Specific RNA sequences regulate functions essential to life. The Trans-Activation Response element (TAR) is an RNA stem-bulge-loop structure involved in several steps of HIV-1 replication. In this work, we show how RNA targeting can inhibit HIV-1 nucleocapsid (NC), a highly conserved protein known to catalyze nucleic acid melting and strand transfers during reverse transcription. Our RNA targeting strategy consists of the employment of bis-3-chloropiperidines (B-CePs) to impair RNA melting through bifunctional alkylation. Specific interactions between B-CePs and TAR RNA were analytically investigated by gel electrophoresis and mass spectrometry, allowing the elucidation of B-CePs' recognition of TAR, and highlighting an RNA-directed mechanism of protein inhibition. We propose that B-CePs can freeze TAR tridimensional conformation, impairing NC-induced dynamics and finally inhibiting its functions in vitro.

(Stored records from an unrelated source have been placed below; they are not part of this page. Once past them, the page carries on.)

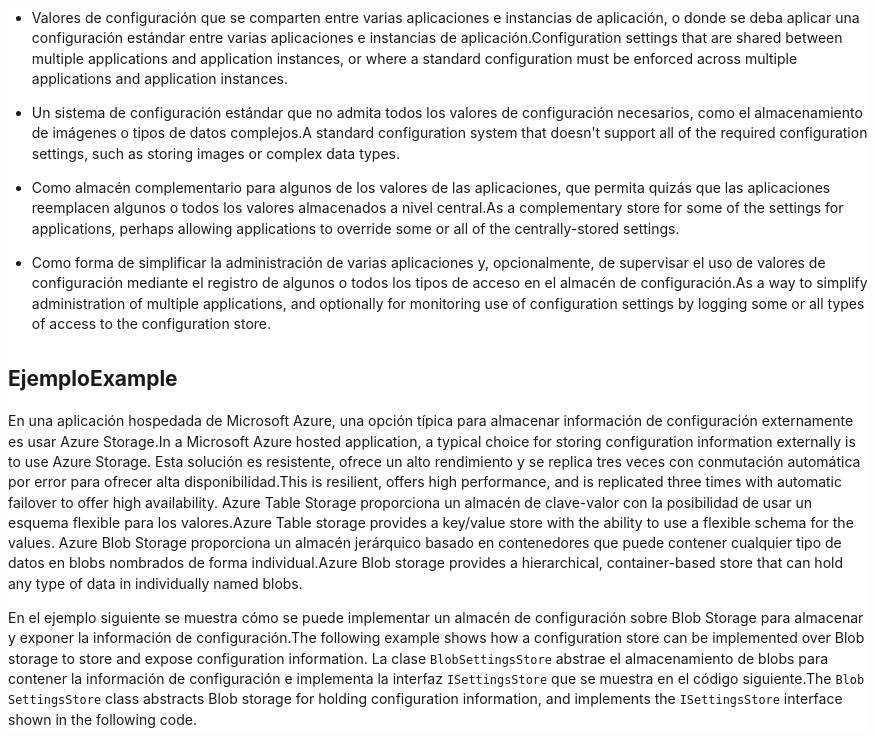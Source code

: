 - <span data-ttu-id="34e60-157">Valores de configuración que se comparten entre varias aplicaciones e instancias de aplicación, o donde se deba aplicar una configuración estándar entre varias aplicaciones e instancias de aplicación.</span><span class="sxs-lookup"><span data-stu-id="34e60-157">Configuration settings that are shared between multiple applications and application instances, or where a standard configuration must be enforced across multiple applications and application instances.</span></span>

- <span data-ttu-id="34e60-158">Un sistema de configuración estándar que no admita todos los valores de configuración necesarios, como el almacenamiento de imágenes o tipos de datos complejos.</span><span class="sxs-lookup"><span data-stu-id="34e60-158">A standard configuration system that doesn't support all of the required configuration settings, such as storing images or complex data types.</span></span>

- <span data-ttu-id="34e60-159">Como almacén complementario para algunos de los valores de las aplicaciones, que permita quizás que las aplicaciones reemplacen algunos o todos los valores almacenados a nivel central.</span><span class="sxs-lookup"><span data-stu-id="34e60-159">As a complementary store for some of the settings for applications, perhaps allowing applications to override some or all of the centrally-stored settings.</span></span>

- <span data-ttu-id="34e60-160">Como forma de simplificar la administración de varias aplicaciones y, opcionalmente, de supervisar el uso de valores de configuración mediante el registro de algunos o todos los tipos de acceso en el almacén de configuración.</span><span class="sxs-lookup"><span data-stu-id="34e60-160">As a way to simplify administration of multiple applications, and optionally for monitoring use of configuration settings by logging some or all types of access to the configuration store.</span></span>

## <a name="example"></a><span data-ttu-id="34e60-161">Ejemplo</span><span class="sxs-lookup"><span data-stu-id="34e60-161">Example</span></span>

<span data-ttu-id="34e60-162">En una aplicación hospedada de Microsoft Azure, una opción típica para almacenar información de configuración externamente es usar Azure Storage.</span><span class="sxs-lookup"><span data-stu-id="34e60-162">In a Microsoft Azure hosted application, a typical choice for storing configuration information externally is to use Azure Storage.</span></span> <span data-ttu-id="34e60-163">Esta solución es resistente, ofrece un alto rendimiento y se replica tres veces con conmutación automática por error para ofrecer alta disponibilidad.</span><span class="sxs-lookup"><span data-stu-id="34e60-163">This is resilient, offers high performance, and is replicated three times with automatic failover to offer high availability.</span></span> <span data-ttu-id="34e60-164">Azure Table Storage proporciona un almacén de clave-valor con la posibilidad de usar un esquema flexible para los valores.</span><span class="sxs-lookup"><span data-stu-id="34e60-164">Azure Table storage provides a key/value store with the ability to use a flexible schema for the values.</span></span> <span data-ttu-id="34e60-165">Azure Blob Storage proporciona un almacén jerárquico basado en contenedores que puede contener cualquier tipo de datos en blobs nombrados de forma individual.</span><span class="sxs-lookup"><span data-stu-id="34e60-165">Azure Blob storage provides a hierarchical, container-based store that can hold any type of data in individually named blobs.</span></span>

<span data-ttu-id="34e60-166">En el ejemplo siguiente se muestra cómo se puede implementar un almacén de configuración sobre Blob Storage para almacenar y exponer la información de configuración.</span><span class="sxs-lookup"><span data-stu-id="34e60-166">The following example shows how a configuration store can be implemented over Blob storage to store and expose configuration information.</span></span> <span data-ttu-id="34e60-167">La clase `BlobSettingsStore` abstrae el almacenamiento de blobs para contener la información de configuración e implementa la interfaz `ISettingsStore` que se muestra en el código siguiente.</span><span class="sxs-lookup"><span data-stu-id="34e60-167">The `BlobSettingsStore` class abstracts Blob storage for holding configuration information, and implements the `ISettingsStore` interface shown in the following code.</span></span>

Keywords: TAR-RNA; alkylating agents; bis-3-chloropiperidines.

Figure 1

(A) Sequence and secondary structure of oligonucleotide-construct replicating trans-activation response (TAR) RNA which was employed in our assays. (B) Chemical structure of bis-3-chloropiperidines analyzed in this work.

Figure 2

Variations of TAR RNA melting temperature (ΔT_m) in the presence of an increasing concentration of B-CePs 1–5. Reported values are the mean ± standard error of the mean (SEM) of triplicate experiments performed on samples containing 1 μM of oligoribonucleotide and 10, 50 and 100 μM of compound. TAR RNA was folded in a BPE buffer and an incubation of TAR RNA with each compound at 37 °C for 2 h was performed before the analyses. Reference the T_m value for TAR RNA in the absence of compound is 52.9 °C.

Figure 3

Non-denaturing polyacrylamide gel electrophoresis (PAGE) (PAA 12%) in TBE 1× showing the concentration-dependence of the interaction of B-CeP 1 with TAR. Folded TAR hairpin 1 μM was incubated with increasing concentrations of compound (0, 1, 5, 10, 25, 35, 50 μM) for 2 h at 37 °C with a BPE buffer (pH 7.4).

Figure 4

Representative electrospray-ionization mass spectrometry (ESI-MS) spectra of reaction mixtures obtained by incubating TAR (1 μM) with increasing B-CeP 1 (A:0, B:1, C:10, D:50 μM) at 37 °C for 2 h in a BPE buffer (pH 7.4). The spectra B–D show the concentration-dependent reactions induced by B-CeP 1 on TAR. Greater stoichiometries corresponding to combinations of mono- and bi-functional adducts, were detected and indicated in orange in the figure. The spectra were recorded in 150 mM ammonium acetate. Lower intensity signals near free/adducted species consist of typical sodium and ammonium adducts. Only region containing the 5-charge state is shown for the sake of clarity.

Figure 5

(A) Representative region of ESI-MS spectrum obtained after RNAse A digestion of TAR RNA (1 μM) reacted with 10 μM of B-CeP 1. Only the most relevant bridged alkylation products, which are cross-referenced in Table 2 and highlighted in the cartoon on panel B, are indicated in the spectrum. Oligonucleotides products are indicated by the first and last base separated by colon. Product labels indicate the bi-functional alkylation products bridging base-paired regions within the TAR RNA hairpin. (B). Cartoon of the B-CeP 1-induced bi-functional alkylation products bridging base-paired regions within the TAR RNA secondary structure.